Similarly, transmission of E. coli isolates between humans and their companion animals (particularly dogs) has been observed in multiple STs, including ST95^42,43,44,45. Clonal isolates of ST131 have also been reportedly isolated from humans and canines in Europe⁴⁶. We also reported previously phylogenetic overlap between isolates of ST131 from humans, canines, wastewater and wild birds which ranged between 37 and 76 SNPs; a trend echoed further in the present dataset⁴⁷. Studies suggest municipal waste and sewage treatment sites visited by wildlife are likely to be important for the movement of ST131 and other E. coli STs, as well as other Enterobacterales^38,40,47,48. We frequently identified genomic clusters of isolates spanning humans and wild animals, particularly wild bird species. Deeper and broader sampling efforts are needed to examine the full extent by which wildlife and waste streams may enable dissemination of AMR and emerging and pandemic pathogens.

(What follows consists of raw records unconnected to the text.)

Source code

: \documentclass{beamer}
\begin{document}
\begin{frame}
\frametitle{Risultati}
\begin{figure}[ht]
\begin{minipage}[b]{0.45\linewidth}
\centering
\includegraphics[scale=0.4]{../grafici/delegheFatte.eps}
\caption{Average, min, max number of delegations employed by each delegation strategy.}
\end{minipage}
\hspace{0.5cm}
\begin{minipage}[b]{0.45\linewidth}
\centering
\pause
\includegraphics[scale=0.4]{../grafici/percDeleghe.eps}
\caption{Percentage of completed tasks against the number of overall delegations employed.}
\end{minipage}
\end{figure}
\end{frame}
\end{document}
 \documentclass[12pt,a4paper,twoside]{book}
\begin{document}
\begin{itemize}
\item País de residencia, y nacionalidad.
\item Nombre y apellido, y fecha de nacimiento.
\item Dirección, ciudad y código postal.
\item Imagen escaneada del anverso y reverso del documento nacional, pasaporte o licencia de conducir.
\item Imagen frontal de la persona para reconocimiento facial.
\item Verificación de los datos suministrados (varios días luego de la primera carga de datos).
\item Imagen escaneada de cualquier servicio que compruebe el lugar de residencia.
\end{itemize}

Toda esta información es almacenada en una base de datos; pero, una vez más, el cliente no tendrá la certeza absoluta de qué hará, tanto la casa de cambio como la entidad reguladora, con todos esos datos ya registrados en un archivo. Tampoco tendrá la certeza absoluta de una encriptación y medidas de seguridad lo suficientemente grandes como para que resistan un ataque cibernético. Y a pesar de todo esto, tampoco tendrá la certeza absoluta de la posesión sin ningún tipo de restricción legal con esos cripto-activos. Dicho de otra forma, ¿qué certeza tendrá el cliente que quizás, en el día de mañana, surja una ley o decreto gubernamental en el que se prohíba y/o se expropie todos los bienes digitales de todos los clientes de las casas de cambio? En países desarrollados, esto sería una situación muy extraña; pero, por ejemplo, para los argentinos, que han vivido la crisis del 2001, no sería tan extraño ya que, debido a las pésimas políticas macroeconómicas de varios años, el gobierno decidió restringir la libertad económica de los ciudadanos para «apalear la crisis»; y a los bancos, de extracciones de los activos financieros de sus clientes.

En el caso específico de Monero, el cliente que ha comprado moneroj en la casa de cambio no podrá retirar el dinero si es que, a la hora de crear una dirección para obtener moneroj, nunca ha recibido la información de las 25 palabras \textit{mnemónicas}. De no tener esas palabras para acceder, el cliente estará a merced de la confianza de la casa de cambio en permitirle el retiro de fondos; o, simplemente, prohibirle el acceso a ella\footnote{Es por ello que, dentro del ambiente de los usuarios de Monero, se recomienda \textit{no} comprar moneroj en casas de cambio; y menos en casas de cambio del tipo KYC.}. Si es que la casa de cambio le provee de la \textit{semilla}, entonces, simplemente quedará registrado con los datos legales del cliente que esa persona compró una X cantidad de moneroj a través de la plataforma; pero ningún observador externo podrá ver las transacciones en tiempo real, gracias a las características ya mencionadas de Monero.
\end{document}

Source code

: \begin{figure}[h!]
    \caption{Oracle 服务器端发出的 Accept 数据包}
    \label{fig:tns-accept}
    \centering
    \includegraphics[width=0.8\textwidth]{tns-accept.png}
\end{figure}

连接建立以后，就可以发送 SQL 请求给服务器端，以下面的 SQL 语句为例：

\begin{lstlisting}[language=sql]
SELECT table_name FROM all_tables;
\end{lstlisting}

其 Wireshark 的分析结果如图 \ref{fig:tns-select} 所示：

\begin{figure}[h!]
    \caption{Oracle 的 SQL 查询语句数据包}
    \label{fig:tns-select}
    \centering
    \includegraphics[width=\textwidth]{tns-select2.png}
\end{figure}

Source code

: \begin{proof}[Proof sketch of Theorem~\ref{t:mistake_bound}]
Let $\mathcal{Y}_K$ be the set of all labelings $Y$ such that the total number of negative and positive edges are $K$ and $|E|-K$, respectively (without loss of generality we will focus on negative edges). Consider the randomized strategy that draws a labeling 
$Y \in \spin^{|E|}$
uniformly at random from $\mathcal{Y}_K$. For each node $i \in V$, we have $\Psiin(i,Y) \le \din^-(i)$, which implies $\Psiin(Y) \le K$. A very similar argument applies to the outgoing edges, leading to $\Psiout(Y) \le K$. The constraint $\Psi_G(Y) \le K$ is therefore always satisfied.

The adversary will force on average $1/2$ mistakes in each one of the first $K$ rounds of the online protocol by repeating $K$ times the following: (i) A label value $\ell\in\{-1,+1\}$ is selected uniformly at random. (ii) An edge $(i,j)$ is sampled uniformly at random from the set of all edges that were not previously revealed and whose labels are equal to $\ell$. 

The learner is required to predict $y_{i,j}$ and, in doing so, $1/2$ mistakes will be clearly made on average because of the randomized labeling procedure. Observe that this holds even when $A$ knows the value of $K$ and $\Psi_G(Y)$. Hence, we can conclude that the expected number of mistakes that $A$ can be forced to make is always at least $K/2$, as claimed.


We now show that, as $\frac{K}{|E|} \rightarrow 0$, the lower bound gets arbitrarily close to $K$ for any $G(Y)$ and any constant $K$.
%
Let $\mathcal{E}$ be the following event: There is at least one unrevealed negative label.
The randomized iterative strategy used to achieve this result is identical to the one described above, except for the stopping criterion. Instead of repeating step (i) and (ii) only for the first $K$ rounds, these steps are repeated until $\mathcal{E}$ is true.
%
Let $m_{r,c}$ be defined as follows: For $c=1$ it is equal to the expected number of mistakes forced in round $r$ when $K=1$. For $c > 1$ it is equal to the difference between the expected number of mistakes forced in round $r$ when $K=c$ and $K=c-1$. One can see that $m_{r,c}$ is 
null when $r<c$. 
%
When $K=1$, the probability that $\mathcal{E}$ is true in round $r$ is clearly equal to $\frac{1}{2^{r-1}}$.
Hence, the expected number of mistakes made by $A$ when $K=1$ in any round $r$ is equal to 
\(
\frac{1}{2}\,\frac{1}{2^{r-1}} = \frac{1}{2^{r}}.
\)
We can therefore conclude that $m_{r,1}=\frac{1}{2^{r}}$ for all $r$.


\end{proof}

By utilising a relatively high threshold for genomic clusters (100 SNP) we account for protracted transmission pathways potentially involving multiple vectors and reservoirs that would expose E. coli to diverse selection pressures^49,50,51, impacting baseline mutation rates⁵¹ and promoting genetic rearrangements of AMR associated loci⁵². Most studies on E. coli mutation rates have occurred in laboratory settings or single hosts⁵³ and little is known about the impact of diverse selection pressures and transmission across different matrices and lifestyles. Less conservative phylogenetic distance thresholds are therefore justified to gain an understanding of the movement of E. coli across sectors and the source combinations and sequence types associated with such movement. Standard clustering metrics were not useful for selecting an appropriate SNP threshold (Supplementary Fig. 5); therefore, we encourage further research on the development and validation of cluster quality indicators that are more suitable for evaluating heterogeneous One Health datasets, such as in the present study.

Here we have collected one of the largest E. coli datasets, however, due to the opportunistic sampling and limited metadata associated with this study, our results should be interpreted with the following considerations. Critically, while the current dataset can be used to identify genomic clusters it cannot be used to determine categorically identify transmission events, nor provide insight into the directionality of movement between different sources. Additionally, diverse sampling regimes were utilised across the more than 66 studies from which genomes were aggregated and some sequence types are over-sampled. Due to these, and other factors, STs (e.g., ST131) carrying clinically important antibiotic resistance genes predominate in our collection. While we opted not to present AMR-associations in the present work, this predisposition will bias the phylogenetic structure of the cohort being analysed. Similarly, due to the opportunistic nature of the dataset, there are limited spaciotemporal overlaps, potentially reducing the probability of detecting cross-source transmission events. Finally, within the different sectors sampled, particularly livestock and food, sample diversity is restricted, generally being derived from one or two main animal host types (swine and poultry). Despite these limitations, there are valuable signals in a dataset of this size, the use of which is critical for informing the development of future surveillance efforts. Of significance, and despite this sampling bias, we found many mono-source and cross-source clusters across a breadth of STs, shedding light on potential transmission networks.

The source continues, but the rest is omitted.